(juso) Mit dem gestern eingereichten Vorstoss von Landrat Dario Rigo (Die Mitte) erlebe das Baselbiet einen kulturkämpferischen Rückschritt, schreibt die Juso Baselland in ihrer Medienmitteilung. Unter dem Vorwand des «Jugendschutzes» fordere Die Mitte ein Verbot von auffällig religiöser Kleidung an Baselbieter Schulen.

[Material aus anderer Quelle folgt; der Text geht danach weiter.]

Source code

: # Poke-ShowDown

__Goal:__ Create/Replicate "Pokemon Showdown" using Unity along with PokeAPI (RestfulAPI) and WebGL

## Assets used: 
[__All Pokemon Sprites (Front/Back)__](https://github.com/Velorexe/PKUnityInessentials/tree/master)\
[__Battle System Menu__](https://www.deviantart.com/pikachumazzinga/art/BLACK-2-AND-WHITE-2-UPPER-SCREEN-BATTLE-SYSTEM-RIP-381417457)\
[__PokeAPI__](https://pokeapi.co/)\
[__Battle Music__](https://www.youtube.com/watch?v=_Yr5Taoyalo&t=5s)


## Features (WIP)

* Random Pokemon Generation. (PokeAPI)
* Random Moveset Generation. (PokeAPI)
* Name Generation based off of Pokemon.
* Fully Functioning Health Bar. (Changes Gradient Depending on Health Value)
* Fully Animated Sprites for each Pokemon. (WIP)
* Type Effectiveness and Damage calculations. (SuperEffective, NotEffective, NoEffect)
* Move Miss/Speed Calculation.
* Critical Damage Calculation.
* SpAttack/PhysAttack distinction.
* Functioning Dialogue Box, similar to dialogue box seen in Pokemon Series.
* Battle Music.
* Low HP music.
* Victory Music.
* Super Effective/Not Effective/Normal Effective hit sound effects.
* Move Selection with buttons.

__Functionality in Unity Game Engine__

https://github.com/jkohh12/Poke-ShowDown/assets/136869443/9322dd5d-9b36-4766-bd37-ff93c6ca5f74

«Damit schliesst Die Mitte an eine Tradition rechtspopulistischer Schulpolitik an, mit der die SVP im Baselbiet schon mehrfach gescheitert ist. Wir fordern den Regierungsrat auf, dieses gefährliche, verfassungswidrige Symbolpolitik-Projekt sofort zu versenken. Was Dario Rigo und Die Mitte hier abziehen, ist heuchlerisch und brandgefährlich. Sie verkaufen ihren Vorstoss als feministischen Jugendschutz, kopieren dabei aber eins zu eins die alten, islamfeindlichen Forderungen der SVP aus dem Jahr 2016 (Motion 2016-097). Wer glaubt, junge Frauen durch Verbote und staatlichen Zwang zu ‹befreien›, hat Feminismus nicht verstanden», schreibt die Juso Baselland. «Emanzipation bedeutet Selbstbestimmung und nicht, dass alte, weisse Politiker im Landrat vorschreiben, welche Kleidung Mädchen und Frauen tragen dürfen», macht Aylo Hangartner, Co-Vizepräsident*in der JUSO Baselland, klar.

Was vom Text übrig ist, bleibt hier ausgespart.